Scheduling a Subagent

A subagent on a schedule runs on its own at the time you specify, executes a saved prompt, and logs the result. This is how you turn a manual workflow ("every morning I open the support digest agent and ask it to run") into something the team can rely on without anyone remembering to trigger it.

Before you begin

  • The subagent you want to schedule must already exist. See Creating a subagent.
  • You need access to the AI chat.
  • The subagent should be able to do the work on its own. If it normally needs you to answer a clarifying question mid-run, refine the system prompt and the tool whitelist before scheduling — a scheduled run cannot ask you for input.

Steps

1. Open a chat with the agent

From the Subagents page, click the chat icon on the agent's card. This opens a conversation with that specific agent.

You can also schedule from the main chat by naming the agent, but doing it from inside the agent's own chat keeps things unambiguous.

2. Ask to schedule the prompt

Use a prompt that includes the four things a schedule needs: what to do, how often, what time, and which timezone.

"Schedule yourself to run every weekday at 8:00 AM America/New_York with the prompt: 'Pull yesterday's support tickets, group by severity, and post the summary to the #support-ops Slack channel.' Call the trigger 'Daily Support Digest'."

Other examples:

"Schedule a weekly run on Monday at 7:00 AM America/Chicago with the prompt 'Generate the weekly AR aging summary from NetSuite and email it to finance@company.com.' Call it 'Weekly AR Aging'."

"Schedule a one-time run for next Friday at 5:00 PM UTC with the prompt 'Run the end-of-quarter inventory snapshot and save it to the filesystem as /snapshots/q1-final.md.'"

The agent confirms the schedule it is about to create and asks you to approve.

3. Confirm the trigger

Approve the schedule. The agent creates a trigger on itself and tells you when the next run will be.

4. Verify the trigger appears on the agent

Go back to Subagents. The agent's card now shows a trigger indicator and lists the schedule (for example, "schedule (daily) — Daily Support Digest").

5. Watch the first run

When the scheduled time arrives, the trigger fires. To inspect what happened, open Agent Tasks in the left navigation (or go to /agent-tasks). Each scheduled run shows up there with:

  • Status: success, failure, or partial.
  • Duration.
  • A full execution log you can drill into.
  • Any tool calls the agent made.

If the run failed, open the log to see why. The most common causes are tools that need a credential the agent does not have access to, or a prompt that depended on something only present during your interactive session.

Managing schedules

You can ask the agent to manage its own triggers in chat:

"List your scheduled tasks."

"Disable the Daily Support Digest trigger."

"Change the Weekly AR Aging trigger to run at 6:00 AM Central instead of 7:00 AM."

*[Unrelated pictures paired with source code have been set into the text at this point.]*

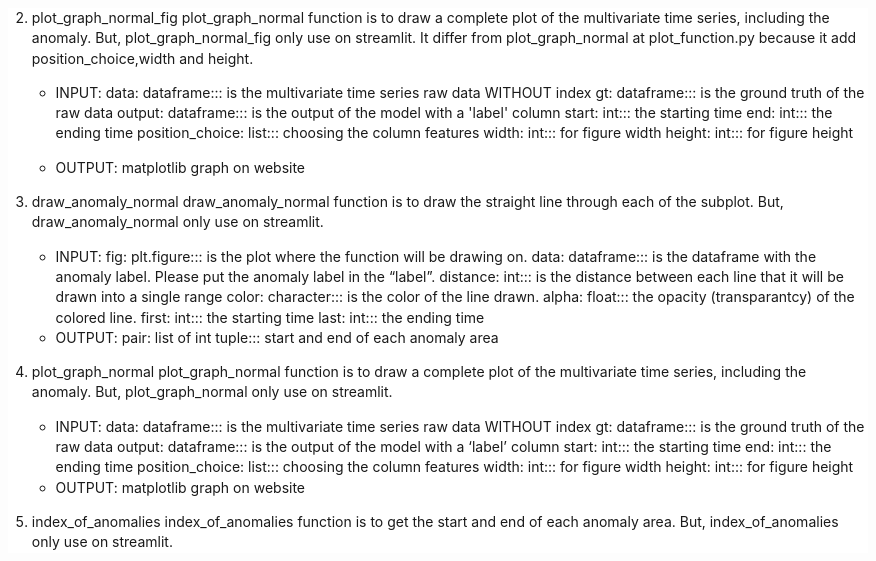 2. plot_graph_normal_fig
plot_graph_normal function is to draw a complete plot of the multivariate time series, including the anomaly.
But, plot_graph_normal_fig only use on streamlit. It differ from plot_graph_normal at plot_function.py because it add position_choice,width and height.

    - INPUT:
data: dataframe::: is the multivariate time series raw data WITHOUT index
gt: dataframe::: is the ground truth of the raw data
output: dataframe::: is the output of the model with a 'label' column
start: int::: the starting time
end: int::: the ending time
position_choice: list::: choosing the column features
width: int::: for figure width
height: int::: for figure height

    - OUTPUT:
matplotlib graph on website

3. draw_anomaly_normal
draw_anomaly_normal function is to draw the straight line through each of the subplot.
But, draw_anomaly_normal only use on streamlit. 
    - INPUT:
fig: plt.figure::: is the plot where the function will be drawing on.
data: dataframe::: is the dataframe with the anomaly label. Please put the anomaly label in the “label”.
distance: int::: is the distance between each line that it will be drawn into a single range
color: character::: is the color of the line drawn.
alpha: float::: the opacity (transparantcy) of the colored line.
first: int::: the starting time
last: int::: the ending time
    - OUTPUT: 
pair: list of int tuple::: start and end of each anomaly area


4. plot_graph_normal
plot_graph_normal function is to draw a complete plot of the multivariate time series, including the anomaly.
But, plot_graph_normal only use on streamlit. 

    - INPUT:
data: dataframe::: is the multivariate time series raw data WITHOUT index
gt: dataframe::: is the ground truth of the raw data
output: dataframe::: is the output of the model with a ‘label’ column
start: int::: the starting time
end: int::: the ending time
position_choice: list::: choosing the column features
width: int::: for figure width
height: int::: for figure height
    - OUTPUT: matplotlib graph on website

5. index_of_anomalies
index_of_anomalies function is to get the start and end of each anomaly area.
But, index_of_anomalies only use on streamlit. 
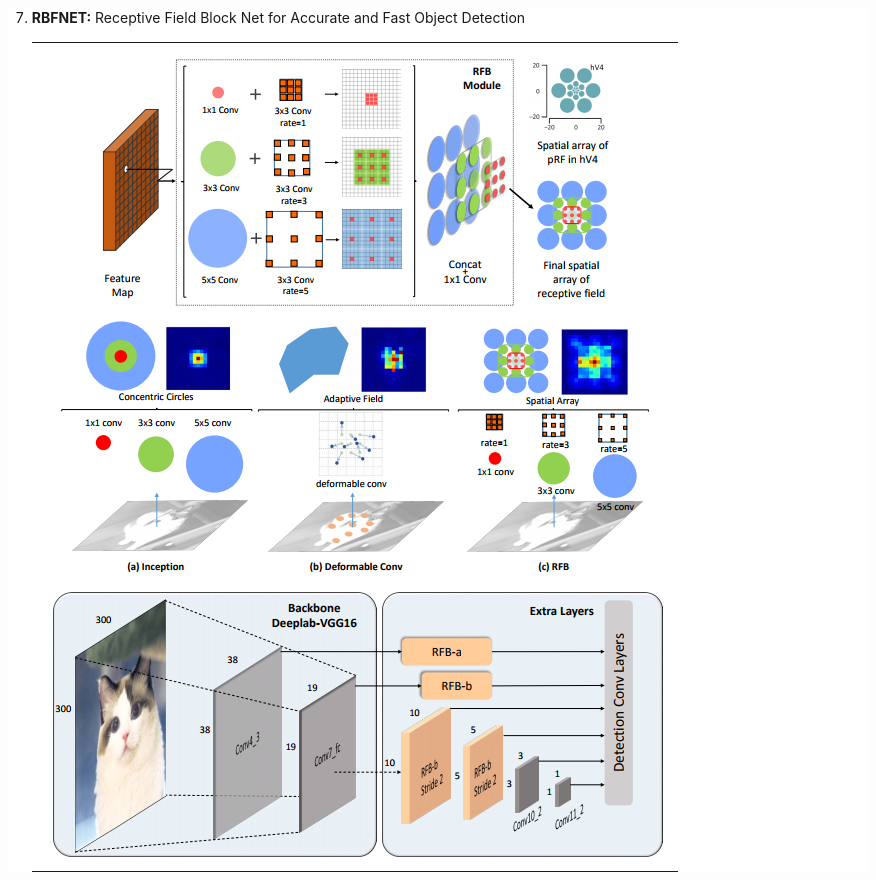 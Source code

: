 7. **RBFNET:** Receptive Field Block Net for Accurate and Fast Object Detection

    <table>
        <tr>
            <td colspan="2" align="center"><img src="images/rfb.png"/></td>
        </tr>
        <tr>
            <td colspan="2" align="center"><img src="images/rfb2.png"/></td>
        </tr>
        <tr>
            <td colspan="2" align="center"><img src="images/rfb4.png"/></td>
        </tr>
        <tr> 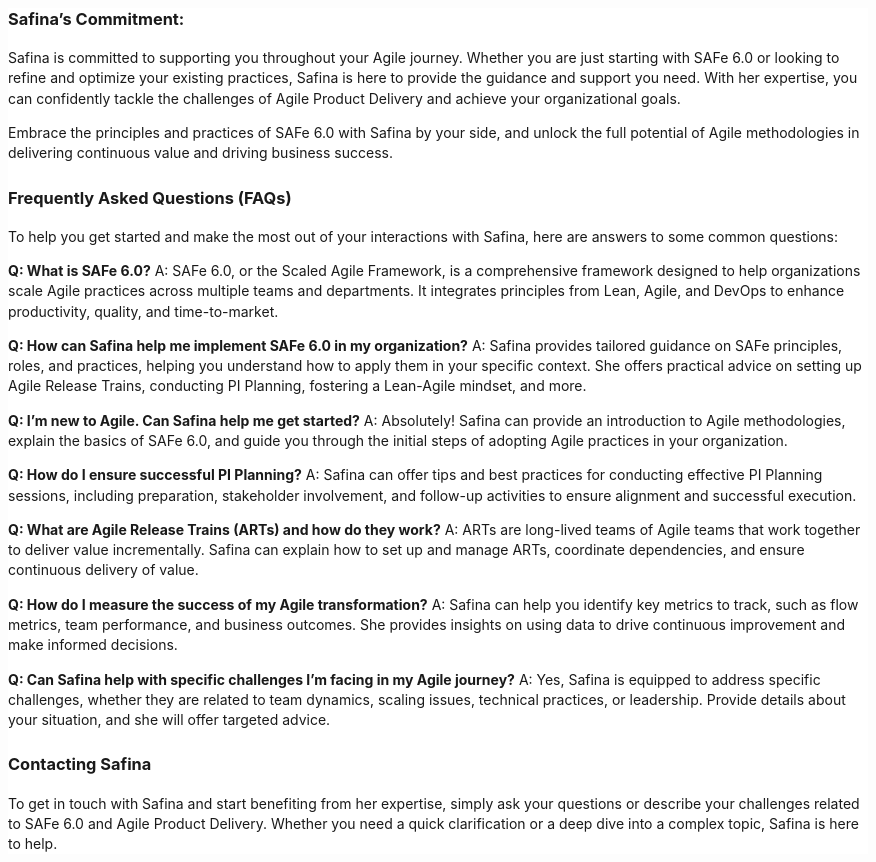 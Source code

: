 ### Safina’s Commitment:

Safina is committed to supporting you throughout your Agile journey. Whether you are just starting with SAFe 6.0 or looking to refine and optimize your existing practices, Safina is here to provide the guidance and support you need. With her expertise, you can confidently tackle the challenges of Agile Product Delivery and achieve your organizational goals.

Embrace the principles and practices of SAFe 6.0 with Safina by your side, and unlock the full potential of Agile methodologies in delivering continuous value and driving business success.

### Frequently Asked Questions (FAQs)

To help you get started and make the most out of your interactions with Safina, here are answers to some common questions:

**Q: What is SAFe 6.0?**
A: SAFe 6.0, or the Scaled Agile Framework, is a comprehensive framework designed to help organizations scale Agile practices across multiple teams and departments. It integrates principles from Lean, Agile, and DevOps to enhance productivity, quality, and time-to-market.

**Q: How can Safina help me implement SAFe 6.0 in my organization?**
A: Safina provides tailored guidance on SAFe principles, roles, and practices, helping you understand how to apply them in your specific context. She offers practical advice on setting up Agile Release Trains, conducting PI Planning, fostering a Lean-Agile mindset, and more.

**Q: I’m new to Agile. Can Safina help me get started?**
A: Absolutely! Safina can provide an introduction to Agile methodologies, explain the basics of SAFe 6.0, and guide you through the initial steps of adopting Agile practices in your organization.

**Q: How do I ensure successful PI Planning?**
A: Safina can offer tips and best practices for conducting effective PI Planning sessions, including preparation, stakeholder involvement, and follow-up activities to ensure alignment and successful execution.

**Q: What are Agile Release Trains (ARTs) and how do they work?**
A: ARTs are long-lived teams of Agile teams that work together to deliver value incrementally. Safina can explain how to set up and manage ARTs, coordinate dependencies, and ensure continuous delivery of value.

**Q: How do I measure the success of my Agile transformation?**
A: Safina can help you identify key metrics to track, such as flow metrics, team performance, and business outcomes. She provides insights on using data to drive continuous improvement and make informed decisions.

**Q: Can Safina help with specific challenges I’m facing in my Agile journey?**
A: Yes, Safina is equipped to address specific challenges, whether they are related to team dynamics, scaling issues, technical practices, or leadership. Provide details about your situation, and she will offer targeted advice.

### Contacting Safina

To get in touch with Safina and start benefiting from her expertise, simply ask your questions or describe your challenges related to SAFe 6.0 and Agile Product Delivery. Whether you need a quick clarification or a deep dive into a complex topic, Safina is here to help.
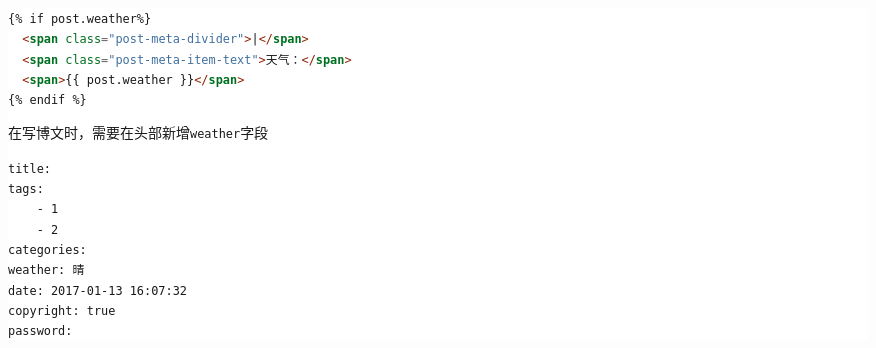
 ```html
{% if post.weather%}
  <span class="post-meta-divider">|</span>
  <span class="post-meta-item-text">天气：</span>
  <span>{{ post.weather }}</span>
{% endif %}
```

在写博文时，需要在头部新增`weather`字段

```
title: 
tags: 
    - 1
    - 2
categories: 
weather: 晴
date: 2017-01-13 16:07:32
copyright: true
password: 
```

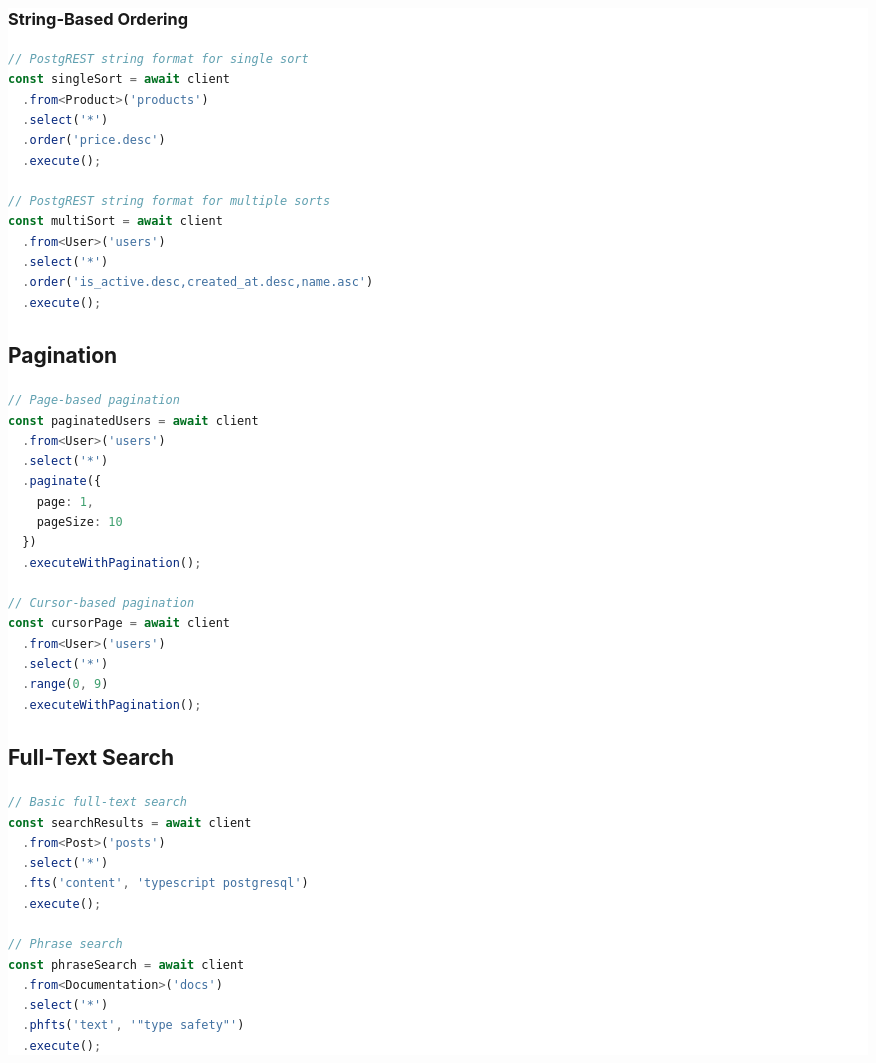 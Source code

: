 ### String-Based Ordering

```typescript
// PostgREST string format for single sort
const singleSort = await client
  .from<Product>('products')
  .select('*')
  .order('price.desc')
  .execute();

// PostgREST string format for multiple sorts
const multiSort = await client
  .from<User>('users')
  .select('*')
  .order('is_active.desc,created_at.desc,name.asc')
  .execute();
```

## Pagination

```typescript
// Page-based pagination
const paginatedUsers = await client
  .from<User>('users')
  .select('*')
  .paginate({ 
    page: 1, 
    pageSize: 10 
  })
  .executeWithPagination();

// Cursor-based pagination
const cursorPage = await client
  .from<User>('users')
  .select('*')
  .range(0, 9)
  .executeWithPagination();
```

## Full-Text Search

```typescript
// Basic full-text search
const searchResults = await client
  .from<Post>('posts')
  .select('*')
  .fts('content', 'typescript postgresql')
  .execute();

// Phrase search
const phraseSearch = await client
  .from<Documentation>('docs')
  .select('*')
  .phfts('text', '"type safety"')
  .execute();
```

These are first-class tool calls and the agent returns confirmation when each one completes.

Notifications

Scheduled runs can post their results to Slack. Failed runs send an immediate message; successful and partial runs are batched into hourly digests. To enable Slack notifications, your workspace must have Slack connected and your user profile must have a Slack identity connected. Talk to your workspace admin if this is not set up.

Notes and limitations

  • No mid-run prompts. A scheduled run cannot ask you a clarifying question. Build the prompt so the agent has everything it needs.
  • Time zones. Always specify a timezone in your scheduling prompt. If you omit one, the agent will guess based on workspace defaults, and it may not guess what you expect.
  • Repeated failures. A trigger that fails several times in a row may be flagged. Check Agent Tasks if you stop seeing runs you expected.
  • Idempotency is on you. If the prompt creates an entity (a ticket, a row, an email), make sure the prompt or the tools handle the case where the same trigger has already fired today. Scheduled runs do not deduplicate for you.